- **DATA SUPPLIED**:
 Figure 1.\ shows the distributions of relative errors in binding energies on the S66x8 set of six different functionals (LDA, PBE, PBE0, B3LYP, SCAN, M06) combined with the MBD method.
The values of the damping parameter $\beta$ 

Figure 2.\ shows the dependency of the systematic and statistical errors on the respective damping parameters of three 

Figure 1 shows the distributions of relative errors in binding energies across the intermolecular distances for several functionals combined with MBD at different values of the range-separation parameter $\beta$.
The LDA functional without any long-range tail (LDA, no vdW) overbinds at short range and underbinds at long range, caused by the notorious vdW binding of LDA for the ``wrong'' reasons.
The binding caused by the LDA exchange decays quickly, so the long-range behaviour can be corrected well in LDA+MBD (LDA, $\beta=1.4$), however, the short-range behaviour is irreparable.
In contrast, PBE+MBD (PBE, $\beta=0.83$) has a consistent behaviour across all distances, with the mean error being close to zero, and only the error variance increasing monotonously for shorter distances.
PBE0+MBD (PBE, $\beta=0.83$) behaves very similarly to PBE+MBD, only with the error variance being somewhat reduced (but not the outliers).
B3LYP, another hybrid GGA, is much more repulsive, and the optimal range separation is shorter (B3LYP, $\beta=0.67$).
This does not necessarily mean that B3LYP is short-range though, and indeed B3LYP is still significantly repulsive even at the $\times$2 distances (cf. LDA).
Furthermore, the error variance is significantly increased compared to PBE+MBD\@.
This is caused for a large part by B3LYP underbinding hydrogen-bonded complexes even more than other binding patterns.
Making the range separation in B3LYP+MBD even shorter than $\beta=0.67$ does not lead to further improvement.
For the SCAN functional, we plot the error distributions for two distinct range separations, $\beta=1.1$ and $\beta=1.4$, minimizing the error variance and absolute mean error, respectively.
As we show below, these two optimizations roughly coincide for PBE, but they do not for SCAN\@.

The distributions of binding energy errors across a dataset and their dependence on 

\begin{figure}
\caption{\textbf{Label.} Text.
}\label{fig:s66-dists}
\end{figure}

- **INSTRUCTIONS FOR THE TASK**: Start with the first line of the data and print every line exactly. The line containing "Figure 2.\ shows" is the last one to include.

- **ANSWER SECTION**:
 Figure 1.\ shows the distributions of relative errors in binding energies on the S66x8 set of six different functionals (LDA, PBE, PBE0, B3LYP, SCAN, M06) combined with the MBD method.
The values of the damping parameter $\beta$ 

Figure 2.\ shows the dependency of the systematic and statistical errors on the respective damping parameters of three 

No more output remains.